Simulated Author's Rebuttal

2 responses · 0 unresolved

We thank the referee for their constructive feedback and for recognizing the potential significance of our causal debiasing approach for lightweight video reasoning models. We address each major comment point by point below, providing clarifications based on the manuscript while agreeing to strengthen the presentation where evidence was insufficient.

read point-by-point responses

Referee: [Abstract] Abstract and central claim: The repulsive objective in CDPO is presented as driving the primary model toward generalizable reasoning, but the manuscript provides no ablations isolating the repulsive term's effect, no direct probes measuring shortcut usage (e.g., controlled bias tests), and no verification that the bias model encodes only undesired shortcuts rather than useful features. This is load-bearing because the performance gains (3.2% average, 7% on VideoMME) cannot be attributed to the proposed mechanism without such evidence.
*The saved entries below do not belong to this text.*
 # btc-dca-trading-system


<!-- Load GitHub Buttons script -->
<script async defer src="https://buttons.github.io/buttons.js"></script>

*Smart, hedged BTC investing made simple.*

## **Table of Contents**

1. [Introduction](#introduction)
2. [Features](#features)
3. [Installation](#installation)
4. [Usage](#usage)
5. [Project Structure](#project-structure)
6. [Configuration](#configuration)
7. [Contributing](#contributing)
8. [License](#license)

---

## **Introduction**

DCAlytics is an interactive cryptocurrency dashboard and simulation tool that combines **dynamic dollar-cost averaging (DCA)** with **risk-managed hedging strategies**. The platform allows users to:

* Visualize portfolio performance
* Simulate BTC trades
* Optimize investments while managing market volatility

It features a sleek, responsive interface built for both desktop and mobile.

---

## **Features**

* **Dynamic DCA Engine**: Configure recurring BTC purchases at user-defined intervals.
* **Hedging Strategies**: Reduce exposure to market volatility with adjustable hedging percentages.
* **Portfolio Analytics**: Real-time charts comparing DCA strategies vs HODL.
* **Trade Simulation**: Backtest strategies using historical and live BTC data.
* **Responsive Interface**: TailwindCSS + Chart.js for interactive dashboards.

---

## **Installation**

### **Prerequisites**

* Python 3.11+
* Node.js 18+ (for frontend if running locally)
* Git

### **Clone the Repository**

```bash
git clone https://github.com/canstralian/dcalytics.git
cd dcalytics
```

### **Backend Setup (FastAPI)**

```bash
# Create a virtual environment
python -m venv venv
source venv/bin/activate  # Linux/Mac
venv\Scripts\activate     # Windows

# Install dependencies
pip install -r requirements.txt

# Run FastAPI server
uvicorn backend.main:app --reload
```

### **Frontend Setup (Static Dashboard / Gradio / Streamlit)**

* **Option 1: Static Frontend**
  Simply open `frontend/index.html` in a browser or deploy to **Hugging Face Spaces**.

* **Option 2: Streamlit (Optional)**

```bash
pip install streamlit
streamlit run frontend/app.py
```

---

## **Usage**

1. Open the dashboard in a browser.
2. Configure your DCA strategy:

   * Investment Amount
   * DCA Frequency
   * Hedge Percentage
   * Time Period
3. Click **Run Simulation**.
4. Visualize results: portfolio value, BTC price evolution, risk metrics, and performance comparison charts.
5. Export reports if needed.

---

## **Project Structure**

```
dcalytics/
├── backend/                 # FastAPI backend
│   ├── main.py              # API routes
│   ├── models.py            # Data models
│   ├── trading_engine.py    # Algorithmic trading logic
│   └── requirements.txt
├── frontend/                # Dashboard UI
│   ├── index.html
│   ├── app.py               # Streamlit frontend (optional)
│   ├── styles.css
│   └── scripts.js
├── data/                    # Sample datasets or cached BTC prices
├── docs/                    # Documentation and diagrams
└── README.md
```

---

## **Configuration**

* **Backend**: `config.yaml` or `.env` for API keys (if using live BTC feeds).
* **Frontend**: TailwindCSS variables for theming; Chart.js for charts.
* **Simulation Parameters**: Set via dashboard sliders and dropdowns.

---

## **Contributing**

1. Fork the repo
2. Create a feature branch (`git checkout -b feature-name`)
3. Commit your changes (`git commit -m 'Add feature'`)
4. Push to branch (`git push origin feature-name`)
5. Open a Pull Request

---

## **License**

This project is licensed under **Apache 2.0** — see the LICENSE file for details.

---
Authors: We acknowledge that the abstract and central claims would benefit from more explicit isolation of the repulsive term's contribution. The full manuscript reports overall performance gains through comparisons to baselines like VideoRFT-3B, but does not include dedicated ablations removing only the repulsive component of CDPO or controlled bias probes (e.g., accuracy on bias-augmented test subsets). We will revise by adding a dedicated ablation subsection that compares CDPO with and without the repulsive objective, reports shortcut usage metrics (such as reliance on visual cues vs. temporal reasoning on curated subsets), and provides qualitative/quantitative analysis of bias model outputs to confirm predominant capture of undesired perceptual shortcuts rather than useful features. These additions will allow direct attribution of gains to the debiasing mechanism. revision: yes
Referee: [Abstract] Circularity concern in two-stage process: The bias model is trained on the same data distribution as the primary model, yet the paper does not demonstrate that the 'correct' solutions or repulsive targets are identified independently of the bias model itself. Without this, the CDPO objective risks encoding information already present in training rather than truly debiasing, undermining the causal analysis that RL induces shortcuts.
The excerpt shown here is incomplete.